Give only the number of lines in the records below that contain the word "default".

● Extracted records
# # # # #
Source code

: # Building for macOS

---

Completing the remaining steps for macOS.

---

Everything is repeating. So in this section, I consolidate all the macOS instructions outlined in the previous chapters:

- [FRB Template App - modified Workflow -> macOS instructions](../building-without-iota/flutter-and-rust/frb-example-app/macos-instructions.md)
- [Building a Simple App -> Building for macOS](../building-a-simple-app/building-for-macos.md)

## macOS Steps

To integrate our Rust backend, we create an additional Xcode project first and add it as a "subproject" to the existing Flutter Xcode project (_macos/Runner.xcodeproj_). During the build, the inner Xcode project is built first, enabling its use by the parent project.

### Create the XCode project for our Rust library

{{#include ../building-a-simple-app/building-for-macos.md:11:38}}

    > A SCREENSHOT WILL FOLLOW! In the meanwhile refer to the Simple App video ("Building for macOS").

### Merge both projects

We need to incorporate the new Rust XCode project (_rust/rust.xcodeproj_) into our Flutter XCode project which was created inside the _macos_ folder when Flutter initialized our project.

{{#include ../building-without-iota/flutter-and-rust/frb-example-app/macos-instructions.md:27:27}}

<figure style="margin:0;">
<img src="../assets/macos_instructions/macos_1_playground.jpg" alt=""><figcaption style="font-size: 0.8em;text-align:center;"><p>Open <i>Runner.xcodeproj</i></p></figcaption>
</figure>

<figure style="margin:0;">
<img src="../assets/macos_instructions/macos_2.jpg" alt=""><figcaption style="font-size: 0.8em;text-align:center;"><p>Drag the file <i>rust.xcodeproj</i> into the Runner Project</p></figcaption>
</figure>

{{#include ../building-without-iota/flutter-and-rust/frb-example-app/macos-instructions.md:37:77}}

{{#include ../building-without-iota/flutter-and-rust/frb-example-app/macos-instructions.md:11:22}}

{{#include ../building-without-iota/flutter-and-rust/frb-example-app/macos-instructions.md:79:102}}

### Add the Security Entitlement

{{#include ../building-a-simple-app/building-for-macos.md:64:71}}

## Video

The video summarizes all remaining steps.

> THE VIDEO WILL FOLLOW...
# # # # #
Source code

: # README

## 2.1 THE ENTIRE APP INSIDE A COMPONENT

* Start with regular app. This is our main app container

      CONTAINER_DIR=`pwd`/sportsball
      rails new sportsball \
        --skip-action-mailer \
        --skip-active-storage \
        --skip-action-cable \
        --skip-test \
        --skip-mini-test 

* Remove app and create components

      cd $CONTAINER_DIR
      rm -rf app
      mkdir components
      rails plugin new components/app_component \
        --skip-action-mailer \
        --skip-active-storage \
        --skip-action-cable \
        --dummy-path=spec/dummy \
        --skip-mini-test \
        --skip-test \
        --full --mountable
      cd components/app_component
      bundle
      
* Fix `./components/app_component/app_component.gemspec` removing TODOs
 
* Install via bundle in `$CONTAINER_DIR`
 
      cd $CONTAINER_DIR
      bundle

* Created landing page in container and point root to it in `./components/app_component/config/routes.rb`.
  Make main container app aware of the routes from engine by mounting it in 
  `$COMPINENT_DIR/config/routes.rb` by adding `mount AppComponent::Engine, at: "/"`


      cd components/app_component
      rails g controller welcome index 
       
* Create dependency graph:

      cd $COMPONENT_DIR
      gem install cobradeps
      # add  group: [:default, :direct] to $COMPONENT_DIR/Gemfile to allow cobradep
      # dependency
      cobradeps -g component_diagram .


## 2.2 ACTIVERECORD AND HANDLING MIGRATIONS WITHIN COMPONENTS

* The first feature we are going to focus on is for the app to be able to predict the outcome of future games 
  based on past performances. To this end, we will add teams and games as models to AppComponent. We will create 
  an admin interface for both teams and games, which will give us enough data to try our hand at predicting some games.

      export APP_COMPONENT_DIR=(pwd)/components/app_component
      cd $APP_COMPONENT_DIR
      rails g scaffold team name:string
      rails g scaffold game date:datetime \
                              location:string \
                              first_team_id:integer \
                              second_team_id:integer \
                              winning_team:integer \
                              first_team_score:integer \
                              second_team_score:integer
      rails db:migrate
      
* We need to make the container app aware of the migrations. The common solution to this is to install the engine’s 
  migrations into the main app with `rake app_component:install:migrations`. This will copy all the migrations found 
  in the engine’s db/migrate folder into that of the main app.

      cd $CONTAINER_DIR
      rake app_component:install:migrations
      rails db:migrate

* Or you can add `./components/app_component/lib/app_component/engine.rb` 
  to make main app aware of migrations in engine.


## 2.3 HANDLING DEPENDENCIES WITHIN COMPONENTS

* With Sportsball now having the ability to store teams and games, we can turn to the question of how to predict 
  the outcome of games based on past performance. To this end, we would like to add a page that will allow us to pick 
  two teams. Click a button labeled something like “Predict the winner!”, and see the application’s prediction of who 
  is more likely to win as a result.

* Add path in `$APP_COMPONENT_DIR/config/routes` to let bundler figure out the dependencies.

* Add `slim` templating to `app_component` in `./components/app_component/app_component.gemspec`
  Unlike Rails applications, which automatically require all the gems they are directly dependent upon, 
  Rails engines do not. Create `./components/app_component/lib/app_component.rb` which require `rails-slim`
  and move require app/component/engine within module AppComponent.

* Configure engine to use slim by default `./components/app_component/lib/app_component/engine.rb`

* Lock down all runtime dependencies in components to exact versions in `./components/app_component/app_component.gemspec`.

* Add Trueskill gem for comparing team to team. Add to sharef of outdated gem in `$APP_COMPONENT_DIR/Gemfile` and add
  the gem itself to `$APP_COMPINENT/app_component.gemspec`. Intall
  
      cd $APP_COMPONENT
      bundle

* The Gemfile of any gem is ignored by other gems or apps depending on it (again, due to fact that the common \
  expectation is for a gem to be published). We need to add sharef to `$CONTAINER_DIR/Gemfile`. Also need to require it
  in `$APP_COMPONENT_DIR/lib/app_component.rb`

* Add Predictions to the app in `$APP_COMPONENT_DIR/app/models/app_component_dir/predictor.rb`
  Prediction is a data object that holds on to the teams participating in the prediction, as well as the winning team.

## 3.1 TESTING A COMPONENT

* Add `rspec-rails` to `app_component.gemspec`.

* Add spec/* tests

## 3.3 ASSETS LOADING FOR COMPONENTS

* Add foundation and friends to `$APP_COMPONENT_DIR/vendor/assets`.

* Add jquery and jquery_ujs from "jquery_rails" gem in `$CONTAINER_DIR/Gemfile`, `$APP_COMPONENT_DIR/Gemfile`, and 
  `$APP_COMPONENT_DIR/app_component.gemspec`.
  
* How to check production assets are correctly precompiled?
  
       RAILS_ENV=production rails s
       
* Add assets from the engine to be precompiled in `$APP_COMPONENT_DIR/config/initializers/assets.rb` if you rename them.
# # # # #
● Answer box
2